In 1889 benoemt de Bossche gemeenteraad de Rotterdammer Frans M.L. Kerkhoff tot ingenieur-architect van de gemeente ’s-Hertogenbosch. De gemeente zoekt het niet in vertrouwde kring maar ver buiten de stad. Frans Kerkhoff, architect van het Agnetapark in Delft, houdt rekening met de omgeving van het gebouw dat ze ontwerpen. Kerkhoff verwijst daarbij graag naar de vernieuwing van hoofdsteden in midden- Europa zoals de Ringstrasse in Wenen. Kenmerk hiervan is monumentaliteit, geaccentueerd door de aanleg van brede, vaak geknikte boulevards en pleinen met monumenten en gesloten bouwblokken.

Het vrije spel 

Het Zand is gewild bij architecten, de Stationsweg al helemaal. Deze stadsentree moet ‘een blijvend gedenkteeken van een nieuw area voor ’s-Hertogenbosch’ worden.  Meest gevraagde architect in die tijd is Julien Dony (1865-1947). Vanaf 1896 bouwt hij ruim zestig woonhuizen, waarvan alleen al twintig op de Stationsweg en het Stationsplein, alle in neorenaissancestijl. Zijn aannemer is de Amsterdammer A. Hendriks. Wie voor Dony kiest, neemt Hendriks op de koop toe.

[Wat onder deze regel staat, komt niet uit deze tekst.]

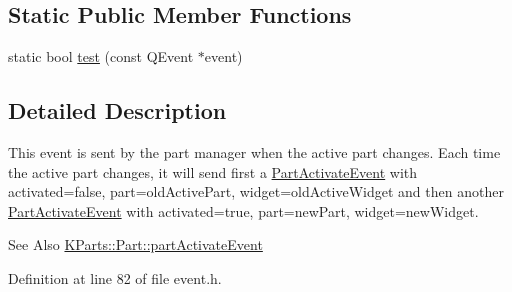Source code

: \subsection*{Static Public Member Functions}
\begin{DoxyCompactItemize}
\item 
static bool \hyperlink{classKParts_1_1PartActivateEvent_ab2b795f3ff5ed09524e0357ee21cf264}{test} (const Q\+Event $\ast$event)
\end{DoxyCompactItemize}


\subsection{Detailed Description}
This event is sent by the part manager when the active part changes. Each time the active part changes, it will send first a \hyperlink{classKParts_1_1PartActivateEvent}{Part\+Activate\+Event} with activated=false, part=old\+Active\+Part, widget=old\+Active\+Widget and then another \hyperlink{classKParts_1_1PartActivateEvent}{Part\+Activate\+Event} with activated=true, part=new\+Part, widget=new\+Widget. \begin{DoxySeeAlso}{See Also}
\hyperlink{classKParts_1_1Part_ad848641dbb38a3b2404b2ad554a08fba}{K\+Parts\+::\+Part\+::part\+Activate\+Event} 
\end{DoxySeeAlso}


Definition at line 82 of file event.\+h.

Dony’s stijl wordt de norm. Niemand die daarvan af wil of durft te wijken. Zo ook niet de eigenzinnige Lodewijk Arnold Rits (1850-1930), vrijgezel, advocaat en telg uit een deftig en aristocratisch notarisgeslacht. Lodewijk is opgegroeid met de gedachte dat niet de overheid maar ‘het vrije spel der maatschappelijke krachten’ de wereld moet organiseren. Lodewijk houdt van paarden, duiven, zijn keeshond en sigaren. In zijn vrije tijd is hij majoor bij de ‘Oude Schuts’.

Schoon metselwerk

In zijn huis wil hij de ruimte voor zijn liefhebberijen. En dat leg je moeilijk uit aan de alom geëerde Dony. Die bepaalt zelf wat goed is voor de klant en kijkt vooral naar bouwstijl. Lodewijk Rits bepaalt zijn eigen koers. Hij wil vooral zelf bepalen hoe zijn huis eruitziet en ingedeeld wordt. Op de benedenverdieping moet een winkel komen, bovenop het huis een dakterras, daktuin en duivenkooien. De paardenliefhebber in Lodewijk had het liefst ook een paardenstal aan huis gewild.

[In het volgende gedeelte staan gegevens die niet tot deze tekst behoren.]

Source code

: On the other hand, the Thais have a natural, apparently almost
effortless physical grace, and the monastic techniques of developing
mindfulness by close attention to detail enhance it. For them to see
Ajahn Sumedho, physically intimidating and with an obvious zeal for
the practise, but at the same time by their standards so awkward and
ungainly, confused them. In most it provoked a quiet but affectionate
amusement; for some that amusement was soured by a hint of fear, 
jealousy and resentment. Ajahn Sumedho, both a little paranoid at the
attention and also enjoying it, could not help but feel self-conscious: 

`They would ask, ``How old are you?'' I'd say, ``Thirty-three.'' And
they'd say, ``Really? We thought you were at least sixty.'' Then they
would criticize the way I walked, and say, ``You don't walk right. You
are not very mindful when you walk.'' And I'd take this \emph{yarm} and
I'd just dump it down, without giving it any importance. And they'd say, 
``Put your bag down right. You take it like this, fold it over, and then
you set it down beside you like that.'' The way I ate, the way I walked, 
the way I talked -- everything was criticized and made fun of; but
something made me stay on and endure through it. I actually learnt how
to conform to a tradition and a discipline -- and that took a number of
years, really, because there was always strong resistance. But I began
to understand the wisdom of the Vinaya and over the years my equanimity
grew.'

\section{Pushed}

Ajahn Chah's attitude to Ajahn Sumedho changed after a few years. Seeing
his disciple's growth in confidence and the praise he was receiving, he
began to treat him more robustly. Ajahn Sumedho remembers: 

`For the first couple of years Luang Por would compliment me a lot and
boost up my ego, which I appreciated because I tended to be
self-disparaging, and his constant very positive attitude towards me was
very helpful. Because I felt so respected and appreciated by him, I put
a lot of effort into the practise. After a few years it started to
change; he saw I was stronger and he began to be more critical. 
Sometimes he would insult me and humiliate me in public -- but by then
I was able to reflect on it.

Daarom: geen Dony en geen grote aannemer uit Amsterdam maar een betrouwbare, dienstbare, bescheiden en gezagsgetrouwe Bossche vakman die met hem meedenkt. Het wordt meester timmerman-metselaar Martinus van den Bouwhuijsen, geboren en getogen in ‘s-Hertogenbosch. Lodewijk bouwt zo zelf mee en ‘ontwerpt’ samen met Martinus van den Bouwhuijsen. Martinus is opgetogen over zijn eerste bouwopdracht. Eindelijk kan hij zich uitleven in een in ‘schoon metselwerk’ opgetrokken zelf gebouwd pand.

Bouquet en eerbetoon

Lodewijk is liefhebber van ‘de sigaar’. Zijn broer Hendrik is getrouwd met Cecile Goulmy, dochter van Eugène Goulmy (1865-1951), de succesvolle Bossche sigarenfabrikant. Goulmy brengt zo’n 300 merken op de markt en hij wil ze graag verkopen in zijn eigen keten van sigarenwinkels door het land. Hij huurt de winkelruimte van Lodewijk Rits.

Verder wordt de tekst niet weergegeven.